Re: New full Unicode for ES6 idea

On Feb 19, 2012, at 1:34 PM, Brendan Eich wrote:

> Wes Garland wrote:
>> Is there a proposal for interaction with JSON?
> 
> From http://www.ietf.org/rfc/rfc4627, 2.5:
> 
>   To escape an extended character that is not in the Basic Multilingual
>   Plane, the character is represented as a twelve-character sequence,
>   encoding the UTF-16 surrogate pair.  So, for example, a string
>   containing only the G clef character (U+1D11E) may be represented as
>   "\uD834\uDD1E".

I think it is actually more complex than just the above.  2.5 also says:

"All Unicode characters may be placed within the quotation marks except for the characters that must be escaped: quotation mark, reverse solidus, and the control characters (U+0000 through U+001F)." (emphasis added)

and 3. says:

"JSON text SHALL be encoded in Unicode.  The default encoding is UTF-8." and then goes on to talk about how to detect UTF-8, 16, and 32 LE and BE encodings.  So all those are legal.

It is presumably up a a JSON parser to decide how non-BMP characters in strings are encoded for whatever internal representation it is targeting.  Currently JS JSON.parse takes its input from a JavaScript string that is composed of 16-bit UCS-2 elements so there are no unencoded non-BMP characters in the string. However, according to the ES5.1 spec, JSON.parse (and JSON.stringify)  will just pass through any UTF-16 surrogate pairs that are encountered. 

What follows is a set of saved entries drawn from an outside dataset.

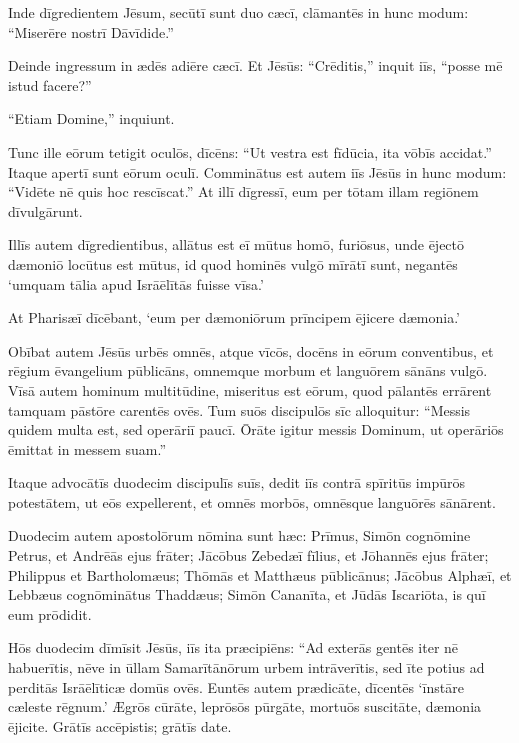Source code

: \Versus Inde dīgredientem Jēsum, secūtī sunt duo cæcī, clāmantēs in hunc modum: ``Miserēre nostrī Dāvīdide.'' 

\Versus Deinde ingressum in ædēs adiēre cæcī. Et Jēsūs: ``Crēditis,'' inquit iīs, ``posse mē istud facere?''

``Etiam Domine,'' inquiunt. 

\Versus Tunc ille eōrum tetigit oculōs, dīcēns: ``Ut vestra est fīdūcia, ita vōbīs accidat.'' 
\Versus Itaque apertī sunt eōrum oculī. Comminātus est autem iīs Jēsūs in hunc modum: ``Vidēte nē quis hoc rescīscat.'' 
\Versus At illī dīgressī, eum per tōtam illam regiōnem dīvul\-gārunt.

\Versus Illīs autem dīgredientibus, allātus est eī mūtus homō, furiōsus, 
\Versus unde ējectō dæmoniō locūtus est mūtus, id quod hominēs vulgō mīrātī sunt, negantēs `umquam tālia apud Isrāēlītās fuisse vīsa.'

\Versus At Pharisæī dīcēbant, `eum per dæmoniōrum prīncipem ējicere dæmonia.'

\Versus Obībat autem Jēsūs urbēs omnēs, atque vīcōs, docēns in eōrum conventibus, et rēgium ēvangelium pūblicāns, omnemque morbum et languōrem sānāns vulgō. 
\Versus Vīsā autem hominum multitūdine, miseritus est eōrum, quod pālantēs errārent tamquam pāstōre carentēs ovēs. 
\Versus Tum suōs discipulōs sīc alloquitur: ``Messis quidem multa est, sed operāriī paucī. 
\Versus Ōrāte igitur messis Dominum, ut operāriōs ēmittat in messem suam.''


\Caput
\Versus Itaque advocātīs duodecim discipulīs suīs, dedit iīs contrā spīritūs impūrōs potestātem, ut eōs expellerent, et omnēs morbōs, omnēsque languōrēs sānārent. 

\Versus Duodecim autem apostolōrum nōmina sunt hæc: Prīmus, Simōn cognōmine Petrus, et Andrēās ejus frāter; Jācōbus Zebedæī fīlius, et Jōhannēs ejus frāter;
\Versus Philippus et Bartholomæus; Thōmās et Matthæus pūblicānus; Jācōbus Alphæī, et Lebbæus cognōmi\-nātus Thaddæus;
\Versus Simōn Cananīta, et Jūdās Iscariōta, is quī eum prōdidit.

\Versus Hōs duodecim dīmīsit Jēsūs, iīs ita præcipiēns: ``Ad exterās gentēs iter nē habuerītis, nēve in ūllam Samarītānōrum urbem intrāverītis, 
\Versus sed īte potius ad perditās Isrāēlīticæ domūs ovēs. 
\Versus Euntēs autem prædicāte, dīcentēs `īnstāre cæleste rēgnum.' 
\Versus Ægrōs cūrāte, leprōsōs pūrgāte, mortuōs suscitāte, dæmonia ējicite. Grātīs accēpistis; grātīs date.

With the BRS, JSON.parse and JSON.stringify could encounter non-BMP characters in the JS string it is processing and those also would presumably pass through transparently.  The one requirement of rfc 4627 that would be impacted by the BRS would be the 12-charcter escape sequences mentioned above.  Currently JSON.parse implementations encode those as UTF-16 surrogate pairs in the generated strings. If the BSR is flipped, the rfc seems to require that  they generate a single string element.  Because, the JSON.stringify spec. does not escape anything other than control characters, any non-BMP characters it encounter would pass through unencoded.   This implies that JSON.parse input of the form "\uD834\uDD1E" would probably round trip back out via JSON.stringify as JSON string containing the single unencoded G clef character.  Logically equivalent but not the identical JSON text.

Allen

Received on Monday, 20 February 2012 00:25:06 UTC